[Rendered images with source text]
▼

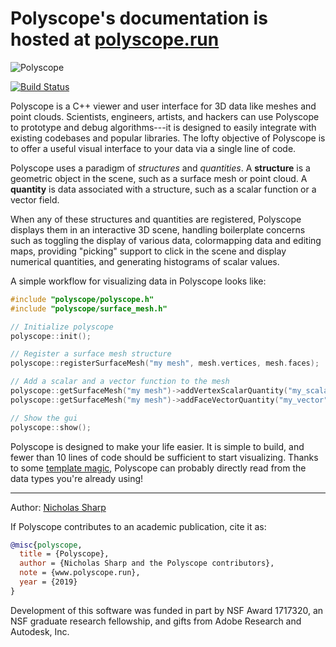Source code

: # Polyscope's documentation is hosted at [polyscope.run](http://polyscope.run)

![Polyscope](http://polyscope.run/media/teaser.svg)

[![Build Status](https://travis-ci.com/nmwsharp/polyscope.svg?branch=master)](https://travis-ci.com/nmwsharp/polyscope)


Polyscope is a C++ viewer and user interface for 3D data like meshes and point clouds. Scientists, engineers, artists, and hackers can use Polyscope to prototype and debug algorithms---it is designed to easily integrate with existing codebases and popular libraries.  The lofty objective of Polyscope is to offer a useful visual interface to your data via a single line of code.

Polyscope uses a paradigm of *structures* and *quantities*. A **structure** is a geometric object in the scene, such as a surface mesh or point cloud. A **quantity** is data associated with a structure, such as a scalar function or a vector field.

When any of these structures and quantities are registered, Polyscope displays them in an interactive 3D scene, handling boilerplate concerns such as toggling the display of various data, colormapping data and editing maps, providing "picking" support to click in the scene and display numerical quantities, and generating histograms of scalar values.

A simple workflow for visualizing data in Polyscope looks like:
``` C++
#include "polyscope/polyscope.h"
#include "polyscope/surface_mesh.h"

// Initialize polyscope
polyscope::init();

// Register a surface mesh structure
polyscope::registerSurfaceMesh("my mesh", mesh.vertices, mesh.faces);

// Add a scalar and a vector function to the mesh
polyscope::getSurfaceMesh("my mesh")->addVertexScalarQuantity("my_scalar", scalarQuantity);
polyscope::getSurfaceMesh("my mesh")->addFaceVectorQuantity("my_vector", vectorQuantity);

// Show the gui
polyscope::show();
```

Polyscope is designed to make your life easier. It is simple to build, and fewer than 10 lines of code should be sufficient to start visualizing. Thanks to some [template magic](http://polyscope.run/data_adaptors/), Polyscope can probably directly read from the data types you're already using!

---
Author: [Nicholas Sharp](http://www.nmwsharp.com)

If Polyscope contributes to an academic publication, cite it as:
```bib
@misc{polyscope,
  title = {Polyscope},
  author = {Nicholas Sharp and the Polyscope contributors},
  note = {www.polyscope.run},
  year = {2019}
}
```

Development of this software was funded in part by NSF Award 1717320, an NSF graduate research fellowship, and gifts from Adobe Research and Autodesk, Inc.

▲
▼

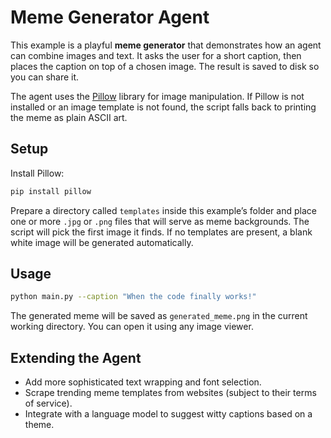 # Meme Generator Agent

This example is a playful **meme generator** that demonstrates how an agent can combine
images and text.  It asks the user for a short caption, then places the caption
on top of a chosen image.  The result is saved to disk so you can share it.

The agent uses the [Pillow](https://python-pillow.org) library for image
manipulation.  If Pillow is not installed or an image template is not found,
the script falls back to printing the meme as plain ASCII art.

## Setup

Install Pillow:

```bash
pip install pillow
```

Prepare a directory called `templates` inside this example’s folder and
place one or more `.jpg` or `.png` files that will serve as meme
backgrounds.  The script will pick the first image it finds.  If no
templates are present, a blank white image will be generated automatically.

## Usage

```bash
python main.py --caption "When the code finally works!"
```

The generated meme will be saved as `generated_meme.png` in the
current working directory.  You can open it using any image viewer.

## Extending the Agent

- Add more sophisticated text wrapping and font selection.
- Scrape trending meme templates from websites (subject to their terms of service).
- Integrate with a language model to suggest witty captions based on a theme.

▲

WORK INSTRUCTION
Reproduce, word for word and in full, only the lines above that start at the line with "templates are present, a" and run through the line with "- Integrate with", both ends included.

EXPECTED OUTPUT
templates are present, a blank white image will be generated automatically.

## Usage

```bash
python main.py --caption "When the code finally works!"
```

The generated meme will be saved as `generated_meme.png` in the
current working directory.  You can open it using any image viewer.

## Extending the Agent

- Add more sophisticated text wrapping and font selection.
- Scrape trending meme templates from websites (subject to their terms of service).
- Integrate with a language model to suggest witty captions based on a theme.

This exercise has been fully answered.